Your words mirror a Toni Morrison quote from her interview with Charlie Rose in 1993:


"If I take your race away, and there you are, all strung out. And all you got is your little self, and what is that? What are you without racism? Are you any good? Are you still strong? Are you still smart? Do you still like yourself?... if you can only be tall because somebody is on their knees, then you have a serious problem. And my feeling is that white people have a very, very serious problem and they should start thinking about what they can do about it."


You used your art to force these white men to come to terms with their ignorance, for these men no longer had their white supremacy to stand upon. However, if anger and pain inspired your first play, what inspired your second play, Small Planet?

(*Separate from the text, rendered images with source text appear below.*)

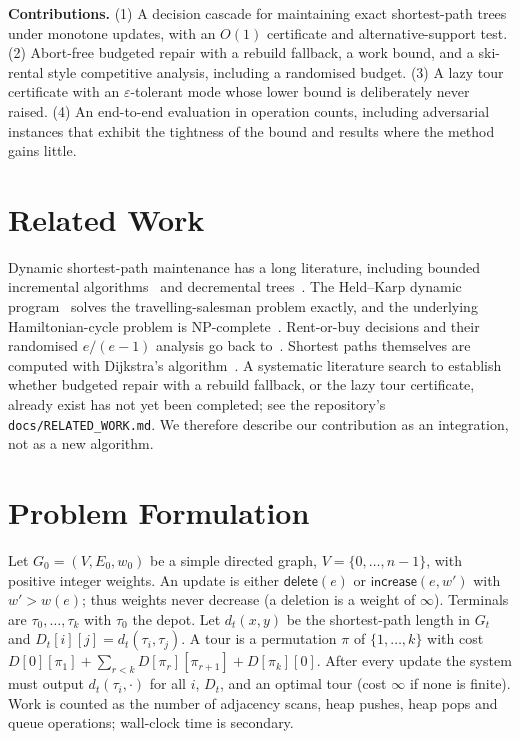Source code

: \documentclass[conference]{IEEEtran}
\begin{document}
\textbf{Contributions.} (1) A decision cascade for maintaining exact shortest-path trees under monotone updates, with an $O(1)$ certificate and alternative-support test.
(2) Abort-free budgeted repair with a rebuild fallback, a work bound, and a ski-rental style competitive analysis, including a randomised budget.
(3) A lazy tour certificate with an $\varepsilon$-tolerant mode whose lower bound is deliberately never raised.
(4) An end-to-end evaluation in operation counts, including adversarial instances that exhibit the tightness of the bound and results where the method gains little.

\section{Related Work}
Dynamic shortest-path maintenance has a long literature, including bounded incremental algorithms~\cite{ramalingam1996} and decremental trees~\cite{evenshiloach1981}.
The Held--Karp dynamic program~\cite{heldkarp1962} solves the travelling-salesman problem exactly, and the underlying Hamiltonian-cycle problem is NP-complete~\cite{karp1972}.
Rent-or-buy decisions and their randomised $e/(e-1)$ analysis go back to~\cite{karlin1994}.
Shortest paths themselves are computed with Dijkstra's algorithm~\cite{dijkstra1959}.
A systematic literature search to establish whether budgeted repair with a rebuild fallback, or the lazy tour certificate, already exist has not yet been completed; see the repository's \texttt{docs/RELATED\_WORK.md}. We therefore describe our contribution as an integration, not as a new algorithm.

\section{Problem Formulation}
Let $G_0=(V,E_0,w_0)$ be a simple directed graph, $V=\{0,\dots,n-1\}$, with positive integer weights.
An update is either $\textsf{delete}(e)$ or $\textsf{increase}(e,w')$ with $w'>w(e)$; thus weights never decrease (a deletion is a weight of $\infty$).
Terminals are $\tau_0,\dots,\tau_k$ with $\tau_0$ the depot. Let $d_t(x,y)$ be the shortest-path length in $G_t$ and $D_t[i][j]=d_t(\tau_i,\tau_j)$.
A tour is a permutation $\pi$ of $\{1,\dots,k\}$ with cost $D[0][\pi_1]+\sum_{r<k}D[\pi_r][\pi_{r+1}]+D[\pi_k][0]$.
After every update the system must output $d_t(\tau_i,\cdot)$ for all $i$, $D_t$, and an optimal tour (cost $\infty$ if none is finite).
Work is counted as the number of adjacency scans, heap pushes, heap pops and queue operations; wall-clock time is secondary.
\end{document}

As I kept writing, I wanted to challenge myself not write a play out of anger and write a play out of love, which is what Small Planet was. It was a play about Black women wanting more room than what we're given now. It came from a song that I wrote about what I want:

I wish my mother had good health. I wish my father had a smile on his face. I wish my brother could live by the ocean. I wish my niece will grow up in the warm sun, and I just wish peace for myself and maybe on another small planet, this would all be possible. But in this reality, it's just not going to be. What would it be like on another planet?


Being in Small Planet, you put on a play that was based on the present but brought us into the future. In your writing, how did you explore Black futurity while playing into the past and present?


People expect us to solve the problem. It was codified into law, essentially, that Black women, our bodies, were what was providing and running the economy in terms of enslavement. Partus sequitur ventrem that which is born, follows the womb. If your mother was Black, you're Black. Black women are going to make it into the future if we protect ourselves and stop saving other people. This is not me saying anything about other women of color. There have been all these conversations about solidarity, and most of the people leading the frontline conversations about solidarity with other races are Black women. Then no one wants to show up for Black women.


Small Planet featured a cast and crew of Black femmes, creating a community of love and trust despite existing within a white institution. You built another world through playwriting. What does it mean to build a world in which Black femmes are free?


Freedom is being able to be complicated without it being a thing. Free to be. Now, we're not free to be.


As a final thought, Dylan points to a framed Audre Lorde quote on her desk: "The white fathers told us: I think, therefore I am. The black goddess within each of us - the poet - whispers in our dreams: I feel, therefore I can be free."